Friday, September 28, 2007

Poetry This Weekend: Brattleboro, Vermont


Whew! First the Jewish holidays swept through all schedules here, followed by an unbelievable surge of editing assignments, topped off by a massive set of thunderstorms this week that knocked out our power and then our Internet service. It feels GREAT to be coming back toward normal (or at least, as much so as Kingdom Books ever aspires to reach).

If your calendar allows, this weekend is the one to tag for the Brattleboo Literary Festival (http://www.brattleboroliteraryfestival.org). It launches tonight with Augusten Burroughs (Running With Scissors) and Haven Kimmel (A Girl Named Zippy), but the poetry doesn't start until Galway Kinnell's reading Saturday morning at 11 in the Centre Congregational Church. After this week's scenes, I've been thinking of his epic work "The Fundamental Project of Technology" -- but he's actually more likely to read from STRONG IS YOUR HOLD, his latest collection. It's a great opportunity to hear this magnificent Pulitzer Prize-winning poet offer the tenderness, gentle humor, and wisdom of these meticulously crafted late-life poems.

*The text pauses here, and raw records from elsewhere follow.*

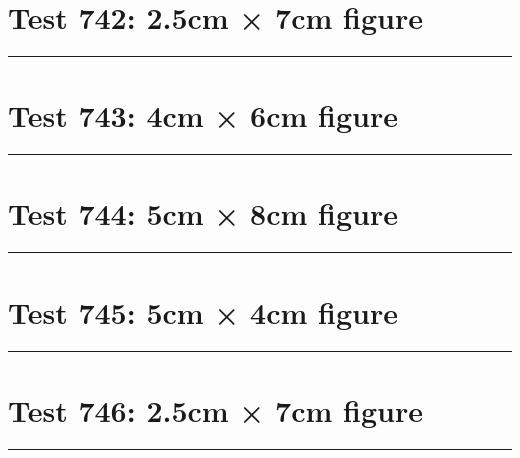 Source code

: \documentclass[a4paper,11pt]{article}
\begin{document}
\section*{Test 742: 2.5cm × 7cm figure}
\begin{swarmwrap}%
  \begin{minipage}[t]{2cm}
    \centering
    \rule{\linewidth}{7cm}
  \end{minipage}%
\end{swarmwrap}%
\swarmwrapnext
\lipsum[76]
\lipsum[77]
\lipsum[78]
\lipsum[79]
\lipsum[80]
\section*{Test 743: 4cm × 6cm figure}
\begin{swarmwrap}%
  \begin{minipage}[t]{4cm}
    \centering
    \rule{\linewidth}{6cm}
  \end{minipage}%
\end{swarmwrap}%
\swarmwrapnext
\lipsum[36]
\lipsum[37]
\lipsum[38]
\section*{Test 744: 5cm × 8cm figure}
\begin{swarmwrap}%
  \begin{minipage}[t]{5cm}
    \centering
    \rule{\linewidth}{8cm}
  \end{minipage}%
\end{swarmwrap}%
\swarmwrapnext
\lipsum[72]
\lipsum[73]
\lipsum[74]
\section*{Test 745: 5cm × 4cm figure}
\begin{swarmwrap}%
  \begin{minipage}[t]{5cm}
    \centering
    \rule{\linewidth}{4cm}
  \end{minipage}%
\end{swarmwrap}%
\swarmwrapnext
\lipsum[65]
\lipsum[66]
\lipsum[67]
\lipsum[68]
\section*{Test 746: 2.5cm × 7cm figure}
\begin{swarmwrap}%
  \begin{minipage}[t]{2cm}
    \centering
    \rule{\linewidth}{7cm}
  \end{minipage}%
\end{swarmwrap}%
\swarmwrapnext
\lipsum[102]
\lipsum[103]
\lipsum[104]
\lipsum[105]
\end{document}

Other poetry readings scheduled:

Saturday, September 29
2:00-3:15 Laure-Anne Bosselaar and Ellen Dudley Hooker-Dunham Theater

Sunday, September 30
2:00-3:15 Martha Rhodes and Kurt Brown Hooker-Dunham Theater


Bosselaar has treasured US Poet Laureate Charles Simic's teaching; Dudley offers the passion and freedom of a wild-woman-grown-deep; and Rhodes, whose schedule as editor/publisher at Four Way Books doesn't allow her on the road all that often, is a treasure to hear. Her latest work tackles the emotions around her mother's illness.

I confess I don't yet know Brown's work, so here's the blurb from the festival web site:
Kurt Brown has published four collections of poetry: Return of the Prodigals, More Things in Heaven and Earth, Future Ship, and Fables from the Ark, which won the 2003 Custom Words Prize. He was the founding director of the Aspen Writer’s Conference 30 years ago, and was recently the Bruce McEver Visiting Chair in Writing at Georgia Tech in Atlanta.